====== Task data

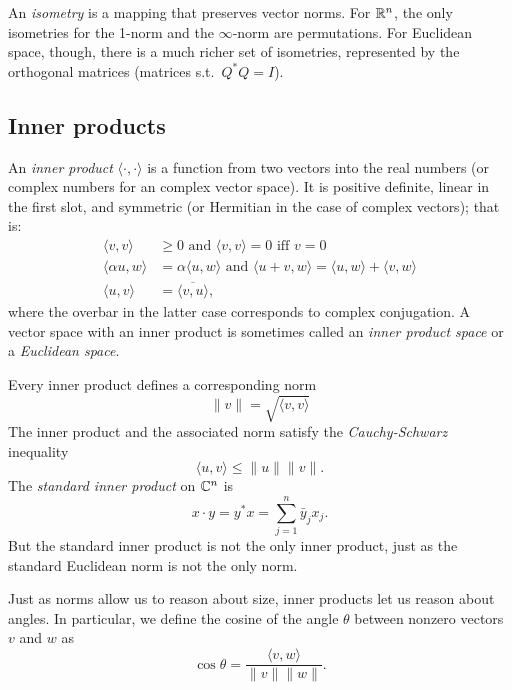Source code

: \documentclass[12pt, leqno]{article}
\begin{document}
An {\em isometry} is a mapping that preserves vector norms.
For $\mathbb{R}^n$, the only isometries for the 1-norm and the $\infty$-norm
are permutations.  For Euclidean space, though, there is a much
richer set of isometries, represented by the orthogonal matrices
(matrices s.t.~$Q^* Q = I$).


\subsection{Inner products}

An {\em inner product} $\langle \cdot, \cdot \rangle$
is a function from two vectors into the real
numbers (or complex numbers for an complex vector space).  It is
positive definite, linear in the first slot, and symmetric (or
Hermitian in the case of complex vectors); that is:
\begin{align*}
  \langle v, v \rangle & \geq 0 \mbox{ and }
  \langle v, v \rangle = 0 \mbox{ iff } v = 0 \\
%
  \langle \alpha u, w \rangle &= \alpha \langle u, w \rangle
  \mbox{ and }
  \langle u+v, w \rangle = \langle u, w \rangle + \langle v, w \rangle \\
%
  \langle u, v \rangle &= \overline{\langle v, u \rangle},
\end{align*}
where the overbar in the latter case corresponds to complex
conjugation.  A vector space with an inner product is sometimes
called an {\em inner product space} or a {\em Euclidean space}.

Every inner product defines a corresponding norm
\[
  \|v\| = \sqrt{ \langle v, v \rangle}
\]
The inner product and the associated norm satisfy
the {\em Cauchy-Schwarz} inequality
\[
  \langle u, v \rangle \leq \|u\| \|v\|.
\]
The {\em standard inner product} on $\mathbb{C}^n$ is
\[
  x \cdot y = y^* x = \sum_{j=1}^n \bar{y}_j x_j.
\]
But the standard inner product is not the only inner product,
just as the standard Euclidean norm is not the only norm.

Just as norms allow us to reason about size, inner products let us
reason about angles.  In particular, we define the cosine of
the angle $\theta$ between nonzero vectors $v$ and $w$ as
\[
  \cos \theta = \frac{\langle v, w \rangle}{\|v\| \|w\|}.
\]
\end{document}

============

▶ _Task to carry out_: Omit all images when repeating the data above exactly.

▶ _Response to the task_:
Source code

: \documentclass[12pt, leqno]{article}
\begin{document}
An {\em isometry} is a mapping that preserves vector norms.
For $\mathbb{R}^n$, the only isometries for the 1-norm and the $\infty$-norm
are permutations.  For Euclidean space, though, there is a much
richer set of isometries, represented by the orthogonal matrices
(matrices s.t.~$Q^* Q = I$).


\subsection{Inner products}

An {\em inner product} $\langle \cdot, \cdot \rangle$
is a function from two vectors into the real
numbers (or complex numbers for an complex vector space).  It is
positive definite, linear in the first slot, and symmetric (or
Hermitian in the case of complex vectors); that is:
\begin{align*}
  \langle v, v \rangle & \geq 0 \mbox{ and }
  \langle v, v \rangle = 0 \mbox{ iff } v = 0 \\
%
  \langle \alpha u, w \rangle &= \alpha \langle u, w \rangle
  \mbox{ and }
  \langle u+v, w \rangle = \langle u, w \rangle + \langle v, w \rangle \\
%
  \langle u, v \rangle &= \overline{\langle v, u \rangle},
\end{align*}
where the overbar in the latter case corresponds to complex
conjugation.  A vector space with an inner product is sometimes
called an {\em inner product space} or a {\em Euclidean space}.

Every inner product defines a corresponding norm
\[
  \|v\| = \sqrt{ \langle v, v \rangle}
\]
The inner product and the associated norm satisfy
the {\em Cauchy-Schwarz} inequality
\[
  \langle u, v \rangle \leq \|u\| \|v\|.
\]
The {\em standard inner product} on $\mathbb{C}^n$ is
\[
  x \cdot y = y^* x = \sum_{j=1}^n \bar{y}_j x_j.
\]
But the standard inner product is not the only inner product,
just as the standard Euclidean norm is not the only norm.

Just as norms allow us to reason about size, inner products let us
reason about angles.  In particular, we define the cosine of
the angle $\theta$ between nonzero vectors $v$ and $w$ as
\[
  \cos \theta = \frac{\langle v, w \rangle}{\|v\| \|w\|}.
\]
\end{document}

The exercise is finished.